- From: David Hull <dmh@tibco.com>
- Date: Wed, 23 Feb 2005 13:36:16 -0500
- To: public-ws-async-tf@w3.org
- Message-id: <421CCD20.1040600@tibco.com>
A recent thread of discussion on WSA <http://lists.w3.org/Archives/Public/public-ws-addressing/2005Feb/0160.html> discusses the hazards of trusting random EPRs that you may find in a message, for example the reply-to: and fault-to: EPRs. There is a similar issue in notification/eventing, namely how does a NotificationProducer/EventSource know if it should send messages to the NotificationConsumer/EventSink EPR given? In other words, this seems like a particularly async-flavored issue. In the sync world or request/reply, there is an implicit and therefore well-guarded back-channel for delivering replies and such.

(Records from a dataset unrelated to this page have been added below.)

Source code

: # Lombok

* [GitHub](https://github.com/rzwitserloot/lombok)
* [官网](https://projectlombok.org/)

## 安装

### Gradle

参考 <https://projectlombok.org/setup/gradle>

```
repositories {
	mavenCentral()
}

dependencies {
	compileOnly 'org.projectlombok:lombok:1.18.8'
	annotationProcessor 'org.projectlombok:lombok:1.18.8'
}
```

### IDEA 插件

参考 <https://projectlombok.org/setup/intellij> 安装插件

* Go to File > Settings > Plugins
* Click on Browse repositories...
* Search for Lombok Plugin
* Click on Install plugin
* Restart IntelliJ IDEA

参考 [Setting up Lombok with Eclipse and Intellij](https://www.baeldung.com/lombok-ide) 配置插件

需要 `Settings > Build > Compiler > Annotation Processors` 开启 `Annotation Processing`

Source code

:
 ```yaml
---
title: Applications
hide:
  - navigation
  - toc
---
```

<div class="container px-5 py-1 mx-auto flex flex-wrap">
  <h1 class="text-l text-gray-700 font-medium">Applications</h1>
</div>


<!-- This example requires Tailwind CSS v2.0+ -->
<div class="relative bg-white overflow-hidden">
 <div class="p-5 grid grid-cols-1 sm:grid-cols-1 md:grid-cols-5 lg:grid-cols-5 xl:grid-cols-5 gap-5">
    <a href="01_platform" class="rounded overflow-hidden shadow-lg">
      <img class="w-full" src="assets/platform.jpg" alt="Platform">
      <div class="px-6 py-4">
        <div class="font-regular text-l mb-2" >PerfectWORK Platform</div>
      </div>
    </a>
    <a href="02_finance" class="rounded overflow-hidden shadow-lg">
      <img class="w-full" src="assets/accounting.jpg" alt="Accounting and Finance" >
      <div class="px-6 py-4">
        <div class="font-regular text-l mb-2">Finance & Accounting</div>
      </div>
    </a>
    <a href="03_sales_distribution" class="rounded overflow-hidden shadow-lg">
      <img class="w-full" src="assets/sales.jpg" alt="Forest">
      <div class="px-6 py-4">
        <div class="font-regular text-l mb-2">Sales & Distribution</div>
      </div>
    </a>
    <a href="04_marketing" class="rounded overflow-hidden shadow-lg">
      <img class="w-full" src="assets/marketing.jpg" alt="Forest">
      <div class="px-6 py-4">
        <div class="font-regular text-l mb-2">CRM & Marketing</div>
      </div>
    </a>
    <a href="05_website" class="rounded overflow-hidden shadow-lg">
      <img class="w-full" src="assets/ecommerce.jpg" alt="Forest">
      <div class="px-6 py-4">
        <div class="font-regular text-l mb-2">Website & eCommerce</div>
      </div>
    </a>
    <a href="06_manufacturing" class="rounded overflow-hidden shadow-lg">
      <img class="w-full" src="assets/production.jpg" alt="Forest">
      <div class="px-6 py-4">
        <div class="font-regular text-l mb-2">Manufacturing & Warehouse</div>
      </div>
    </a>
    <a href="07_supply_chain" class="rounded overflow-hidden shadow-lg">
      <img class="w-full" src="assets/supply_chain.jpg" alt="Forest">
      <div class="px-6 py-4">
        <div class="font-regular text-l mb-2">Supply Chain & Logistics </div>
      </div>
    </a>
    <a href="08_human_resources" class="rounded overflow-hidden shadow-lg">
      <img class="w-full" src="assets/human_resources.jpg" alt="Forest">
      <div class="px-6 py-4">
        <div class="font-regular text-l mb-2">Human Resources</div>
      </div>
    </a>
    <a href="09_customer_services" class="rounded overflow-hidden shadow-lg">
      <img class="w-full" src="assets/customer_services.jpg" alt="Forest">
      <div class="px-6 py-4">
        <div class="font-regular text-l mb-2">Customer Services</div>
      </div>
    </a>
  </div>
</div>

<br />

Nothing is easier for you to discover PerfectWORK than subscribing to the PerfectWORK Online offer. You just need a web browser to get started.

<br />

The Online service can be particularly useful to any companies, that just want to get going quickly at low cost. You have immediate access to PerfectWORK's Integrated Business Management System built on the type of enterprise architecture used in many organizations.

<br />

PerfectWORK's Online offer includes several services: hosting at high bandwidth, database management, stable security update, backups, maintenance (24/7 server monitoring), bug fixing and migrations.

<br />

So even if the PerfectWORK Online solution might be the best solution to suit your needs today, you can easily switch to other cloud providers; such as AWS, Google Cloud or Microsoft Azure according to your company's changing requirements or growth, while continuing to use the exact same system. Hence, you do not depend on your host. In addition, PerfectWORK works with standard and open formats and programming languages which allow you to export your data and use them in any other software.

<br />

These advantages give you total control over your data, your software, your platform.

Security devolves to protecting the request address. We may want to explore to what extent the dynamically-addressed async case is different. I believe there is common ground in that in all cases the service is protecting itself from mischevious clients. Is there a fundamental difference between "I need to make sure that I only honor a request to transfer money if there is proper authorization" and "I need to make sure that I only send messages if there is proper authorization"? If so, what is the difference? If not, how do we capture the commonality? If the major difference between a subscription and an async request reply is cardinality, it would seem that the basic security issues are very similar in the two cases.